WHAT IS REQUIRED:
Whenever a line of the listing contains "Klient", it counts; give the total number of such lines and nothing more.

::: EXTRACTED MATERIAL :::

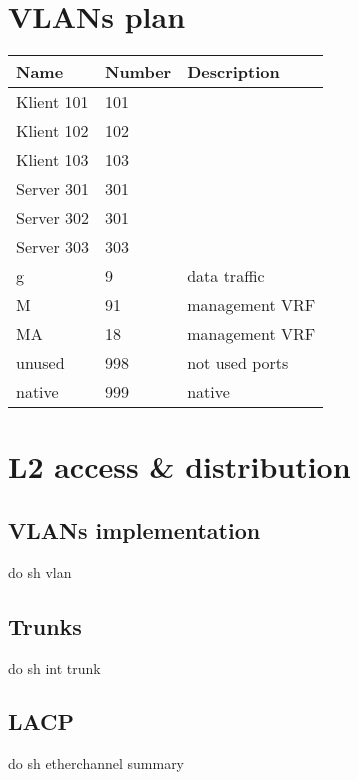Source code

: \documentclass[english,master,dept460,male,cpp,cpdeclaration]{diploma}
\begin{document}
\MakeTitlePages

\section{VLANs plan}
\label{sec:Sec01}
\begin{tabular}{l|l|l}
	Name & Number & Description \\
	\hline
	Klient 101 & 101 & \\
	Klient 102 & 102 & \\
	Klient 103 & 103 & \\
	Server 301 & 301 & \\
	Server 302 & 301 & \\
	Server 303 & 303 & \\
	g & 9 & data traffic\\
	M & 91 & management VRF\\
	MA & 18 & management VRF\\
	unused & 998 & not used ports \\
	native & 999 & native \\
\end{tabular}


\newpage
\section{L2 access \& distribution}
\label{sec:Sec02}

\subsection{VLANs implementation}
\label{subsec:Sec021}
\noindent do sh vlan

\subsection{Trunks}
\label{subsec:Sec022}
\noindent do sh int trunk

\subsection{LACP}
\label{subsec:Sec023}
\noindent do sh etherchannel summary
\end{document}
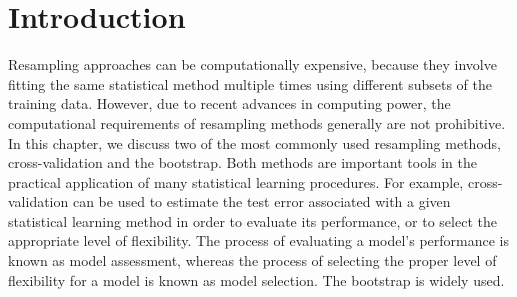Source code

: \section{Introduction}


Resampling approaches can be computationally expensive, because they involve fitting the same statistical method multiple times using different subsets of the training data. However, due to recent advances in computing power, the computational requirements of resampling methods generally are not prohibitive. In this chapter, we discuss two of the most commonly used resampling methods, cross-validation and the bootstrap. Both methods are important tools in the practical application of many statistical learning procedures. For example, cross-validation can be used to estimate the test error associated with a given statistical learning method in order to evaluate its performance, or to select the appropriate level of flexibility. The process of evaluating a model’s performance is known as model assessment, whereas the process of selecting the proper level of flexibility for a model is known as model selection. The bootstrap is widely used.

:::

EXERCISE ANSWER:
3